Schiele’s major supporter was his dealer, a woman named Lea Bondi, and she so loved “Portrait of Wally” that she bought it herself and kept it not in her Vienna gallery but in her home.

However, when the 1938 Anschluss joined Austria to Nazi Germany and all Jewish-owned businesses were Aryanized, their goods confiscated by the Nazis and given to deserving party members, the man who claimed Bondi’s gallery went to her house and expropriated the portrait, forcing Bondi to sell it for a pittance.

After the war, Bondi managed to get her gallery back but discovered, to her shock and horror, that the Wally portrait, which a relative says “was like her child,” had been erroneously repatriated — either through honest mistake or more likely callous ploy — not to her but to Austria’s National Gallery.

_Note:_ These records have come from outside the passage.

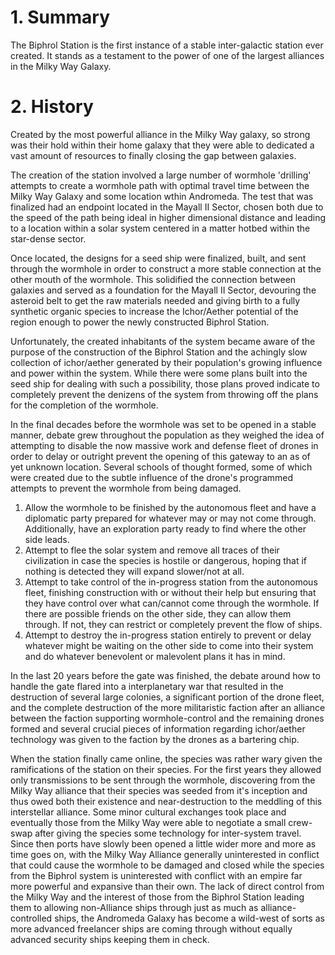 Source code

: # 1. Summary
The Biphrol Station is the first instance of a stable inter-galactic station ever created. It stands as a testament to the power of one of the largest alliances in the Milky Way Galaxy. 

# 2. History

Created by the most powerful alliance in the Milky Way galaxy, so strong was their hold within their home galaxy that they were able to dedicated a vast amount of resources to finally closing the gap between galaxies.

The creation of the station involved a large number of wormhole 'drilling' attempts to create a wormhole path with optimal travel time between the Milky Way Galaxy and some location wthin Andromeda. The test that was finalized had an endpoint located in the Mayall II Sector, chosen both due to the speed of the path being ideal in higher dimensional distance and leading to a location within a solar system centered in a matter hotbed within the star-dense sector.

Once located, the designs for a seed ship were finalized, built, and sent through the wormhole in order to construct a more stable connection at the other mouth of the wormhole. This solidified the connection between galaxies and served as a foundation for the Mayall II Sector, devouring the asteroid belt to get the raw materials needed and giving birth to a fully synthetic organic species to increase the Ichor/Aether potential of the region enough to power the newly constructed Biphrol Station.

Unfortunately, the created inhabitants of the system became aware of the purpose of the construction of the Biphrol Station and the achingly slow collection of ichor/aether generated by their population's growing influence and power within the system. While there were some plans built into the seed ship for dealing with such a possibility, those plans proved indicate to completely prevent the denizens of the system from throwing off the plans for the completion of the wormhole.

In the final decades before the wormhole was set to be opened in a stable manner, debate grew throughout the population as they weighed the idea of attempting to disable the now massive work and defense fleet of drones in order to delay or outright prevent the opening of this gateway to an as of yet unknown location. Several schools of thought formed, some of which were created due to the subtle influence of the drone's programmed attempts to prevent the wormhole from being damaged.
1. Allow the wormhole to be finished by the autonomous fleet and have a diplomatic party prepared for whatever may or may not come through. Additionally, have an exploration party ready to find where the other side leads.
2. Attempt to flee the solar system and remove all traces of their civilization in case the species is hostile or dangerous, hoping that if nothing is detected they will expand slower/not at all.
3. Attempt to take control of the in-progress station from the autonomous fleet, finishing construction with or without their help but ensuring that they have control over what can/cannot come through the wormhole. If there are possible friends on the other side, they can allow them through. If not, they can restrict or completely prevent the flow of ships.
4. Attempt to destroy the in-progress station entirely to prevent or delay whatever might be waiting on the other side to come into their system and do whatever benevolent or malevolent plans it has in mind.

In the last 20 years before the gate was finished, the debate around how to handle the gate flared into a interplanetary war that resulted in the destruction of several large colonies, a significant portion of the drone fleet, and the complete destruction of the more militaristic faction after an alliance between the faction supporting wormhole-control and the remaining drones formed and several crucial pieces of information regarding ichor/aether technology was given to the faction by the drones as a bartering chip.

When the station finally came online, the species was rather wary given the ramifications of the station on their species. For the first years they allowed only transmissions to be sent through the wormhole, discovering from the Milky Way alliance that their species was seeded from it's inception and thus owed both their existence and near-destruction to the meddling of this interstellar alliance. Some minor cultural exchanges took place and eventually those from the Milky Way were able to negotiate a small crew-swap after giving the species some technology for inter-system travel. Since then ports have slowly been opened a little wider more and more as time goes on, with the Milky Way Alliance generally uninterested in conflict that could cause the wormhole to be damaged and closed while the species from the Biphrol system is uninterested with conflict with an empire far more powerful and expansive than their own. The lack of direct control from the Milky Way and the interest of those from the Biphrol Station leading them to allowing non-Alliance ships through just as much as alliance-controlled ships, the Andromeda Galaxy has become a wild-west of sorts as more advanced freelancer ships are coming through without equally advanced security ships keeping them in check.

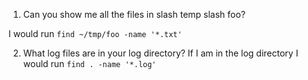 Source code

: 1) Can you show me all the files in slash temp slash foo?

I would run `find ~/tmp/foo -name '*.txt'`

2) What log files are in your log directory?
If I am in the log directory I would run `find . -name '*.log'`
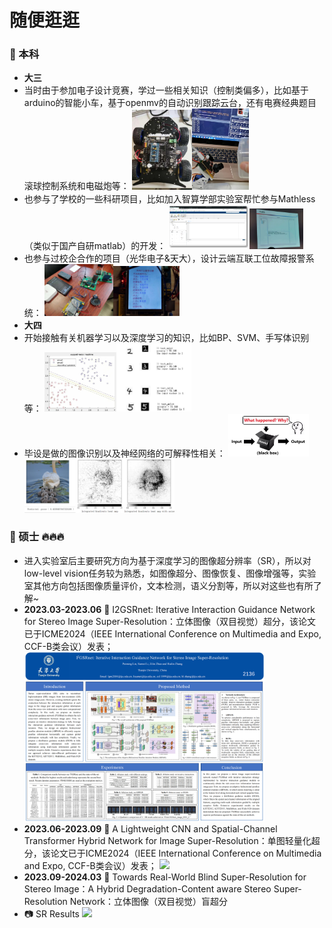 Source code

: # 随便逛逛
### 📢 本科
- **大三**
- 当时由于参加电子设计竞赛，学过一些相关知识（控制类偏多），比如基于arduino的智能小车，基于openmv的自动识别跟踪云台，还有电赛经典题目滚球控制系统和电磁炮等：
  <img src="images/智能小车.jpg" width="20%"><img src="images/openmv.jpg" width="19%">
- 也参与了学校的一些科研项目，比如加入智算学部实验室帮忙参与Mathless（类似于国产自研matlab）的开发：
  <img src="images/Mathless.png" width="27%"><img src="images/Mathless2.jpg" width="18%">
- 也参与过校企合作的项目（光华电子&天大），设计云端互联工位故障报警系统：
  <img src="images/校企合作项目.jpg" width="23%"><img src="images/校企合作项目2.jpg" width="22%">
- **大四**
- 开始接触有关机器学习以及深度学习的知识，比如BP、SVM、手写体识别等：
  <img src="images/SVM.jpg" width="24%"><img src="images/手写体识别.png" width="25%">
- 毕设是做的图像识别以及神经网络的可解释性相关：
  <img src="images/神经网络可解释性.png" width="27%"><img src="images/毕设.png" width="50%">
### 📢 硕士 🔥🔥🔥
- 进入实验室后主要研究方向为基于深度学习的图像超分辨率（SR），所以对low-level vision任务较为熟悉，如图像超分、图像恢复、图像增强等，实验室其他方向包括图像质量评价，文本检测，语义分割等，所以对这些也有所了解~
- **2023.03-2023.06** 🚀 I2GSRnet: Iterative Interaction Guidance Network for Stereo Image Super-Resolution：立体图像（双目视觉）超分，该论文已于ICME2024（IEEE International Conference on Multimedia and Expo, CCF-B类会议）发表；
  <img src="images/ICME2024poster.png" width="80%">
- **2023.06-2023.09** 🚀 A Lightweight CNN and Spatial-Channel Transformer Hybrid Network for Image Super-Resolution：单图轻量化超分，该论文已于ICME2024（IEEE International Conference on Multimedia and Expo, CCF-B类会议）发表；
  <img src="images/ICME2024oral.png" width="80%">
- **2023.09-2024.03** 🚀 Towards Real-World Blind Super-Resolution for Stereo Image：A Hybrid Degradation-Content aware Stereo Super-Resolution Network：立体图像（双目视觉）盲超分
- 📷 SR Results
  <img src="images/ICME2024oral.png" width="80%">

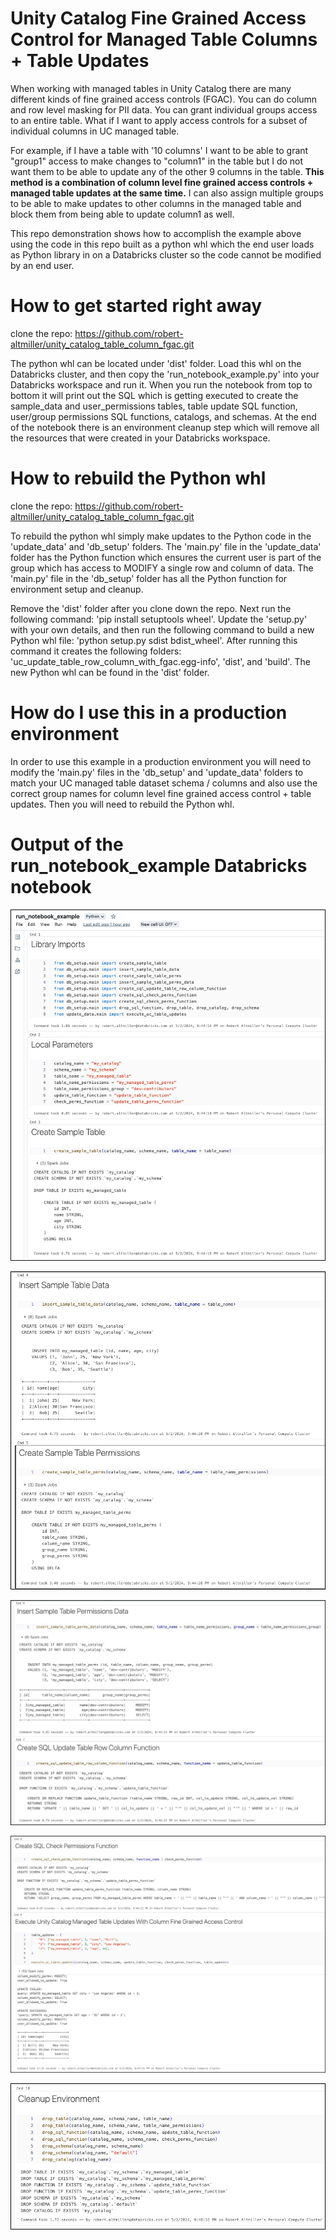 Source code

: # Unity Catalog Fine Grained Access Control for Managed Table Columns + Table Updates

When working with managed tables in Unity Catalog there are many different kinds of fine grained access controls (FGAC).  You can do column and row level masking for PII data.  You can grant individual groups access to an entire table.  What if I want to apply access controls for a subset of individual columns in UC managed table.  

For example, if I have a table with '10 columns' I want to be able to grant "group1" access to make changes to "column1" in the table but I do not want them to be able to update any of the other 9 columns in the table.  __This method is a combination of column level fine grained access controls + managed table updates at the same time.__  I can also assign multiple groups to be able to make updates to other columns in the managed table and block them from being able to update column1 as well.

This repo demonstration shows how to accomplish the example above using the code in this repo built as a python whl which the end user loads as Python library in on a Databricks cluster so the code cannot be modified by an end user.

# How to get started right away

clone the repo: https://github.com/robert-altmiller/unity_catalog_table_column_fgac.git

The python whl can be located under 'dist' folder.  Load this whl on the Databricks cluster, and then copy the 'run_notebook_example.py' into your Databricks workspace and run it.  When you run the notebook from top to bottom it will print out the SQL which is getting executed to create the sample_data and user_permissions tables, table update SQL function, user/group permissions SQL functions, catalogs, and schemas.  At the end of the notebook there is an environment cleanup step which will remove all the resources that were created in your Databricks workspace.

# How to rebuild the Python whl

clone the repo: https://github.com/robert-altmiller/unity_catalog_table_column_fgac.git

To rebuild the python whl simply make updates to the Python code in the 'update_data' and 'db_setup' folders.  The 'main.py' file in the 'update_data' folder has the Python function which ensures the current user is part of the group which has access to MODIFY a single row and column of data.  The 'main.py' file in the 'db_setup' folder has all the Python function for environment setup and cleanup.

Remove the 'dist' folder after you clone down the repo.  Next run the following command: 'pip install setuptools wheel'.  Update the 'setup.py' with your own details, and then run the following command to build a new Python whl file: 'python setup.py sdist bdist_wheel'.  After running this command it creates the following folders: 'uc_update_table_row_column_with_fgac.egg-info', 'dist', and 'build'.  The new Python whl can be found in the 'dist' folder.

# How do I use this in a production environment

In order to use this example in a production environment you will need to modify the 'main.py' files in the 'db_setup' and 'update_data' folders to match your UC managed table dataset schema / columns and also use the correct group names for column level fine grained access control + table updates.  Then you will need to rebuild the Python whl.

# Output of the run_notebook_example Databricks notebook

![step1.png](/readme_images/step1.png)

![step2.jpg](/readme_images/step2.png)

![step3.jpg](/readme_images/step3.png)

![step4.jpg](/readme_images/step4.png)

![step5.jpg](/readme_images/step5.png) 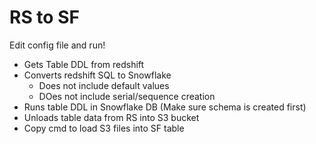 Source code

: # RS to SF
Edit config file and run!

- Gets Table DDL from redshift
- Converts redshift SQL to Snowflake
    - Does not include default values
    - DOes not include serial/sequence creation
- Runs table DDL in Snowflake DB (Make sure schema is created first)
- Unloads table data from RS into S3 bucket
- Copy cmd to load S3 files into SF table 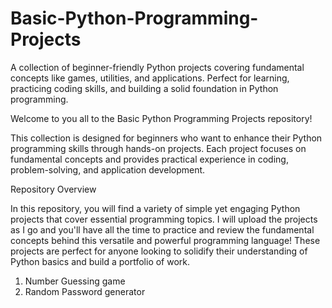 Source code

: # Basic-Python-Programming-Projects
A collection of beginner-friendly Python projects covering fundamental concepts like games, utilities, and applications. Perfect for learning, practicing coding skills, and building a solid foundation in Python programming.

Welcome to you all to the Basic Python Programming Projects repository! 

This collection is designed for beginners who want to enhance their Python programming skills through hands-on projects. 
Each project focuses on fundamental concepts and provides practical experience in coding, problem-solving, and application development.

Repository Overview

In this repository, you will find a variety of simple yet engaging Python projects that cover essential programming topics. 
I will upload the projects as I go and you'll have all the time to practice and review the fundamental concepts behind this versatile and powerful programming language! 
These projects are perfect for anyone looking to solidify their understanding of Python basics and build a portfolio of work.

1) Number Guessing game
2) Random Password generator
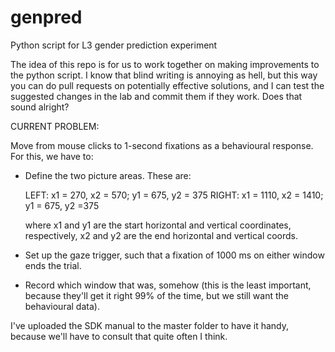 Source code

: # genpred
Python script for L3 gender prediction experiment

The idea of this repo is for us to work together on making improvements to the python script.
I know that blind writing is annoying as hell, but this way you can do pull requests on potentially effective solutions,
and I can test the suggested changes in the lab and commit them if they work. Does that sound alright?

CURRENT PROBLEM:

Move from mouse clicks to 1-second fixations as a behavioural response. For this, we have to:

- Define the two picture areas. These are:

  LEFT: x1 = 270, x2 = 570; y1 = 675, y2 = 375
  RIGHT: x1 = 1110, x2 = 1410; y1 = 675, y2 =375
  
  where x1 and y1 are the start horizontal and vertical coordinates, respectively, x2 and y2 are the end horizontal and vertical coords.
  
- Set up the gaze trigger, such that a fixation of 1000 ms on either window ends the trial.

- Record which window that was, somehow (this is the least important, because they'll get it right 99% of the time, but we still want 
  the behavioural data).

I've uploaded the SDK manual to the master folder to have it handy, because we'll have to consult that quite often I think.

Desperate to recover the portrait, Bondi turned to a man she thought was a friend, fellow Schiele enthusiast Rudolph Leopold. But Leopold turned out to be such an obsessive collector that once he maneuvered the painting out of the National Gallery, he decided to keep it for himself as the cornerstone of his own collection, which eventually became the Leopold Museum.

The more contemporary part of the Wally story starts in 1997, when New York’s Museum of Modern Art opened an exhibit titled “Schiele: The Leopold Collection,” which featured the Wally portrait.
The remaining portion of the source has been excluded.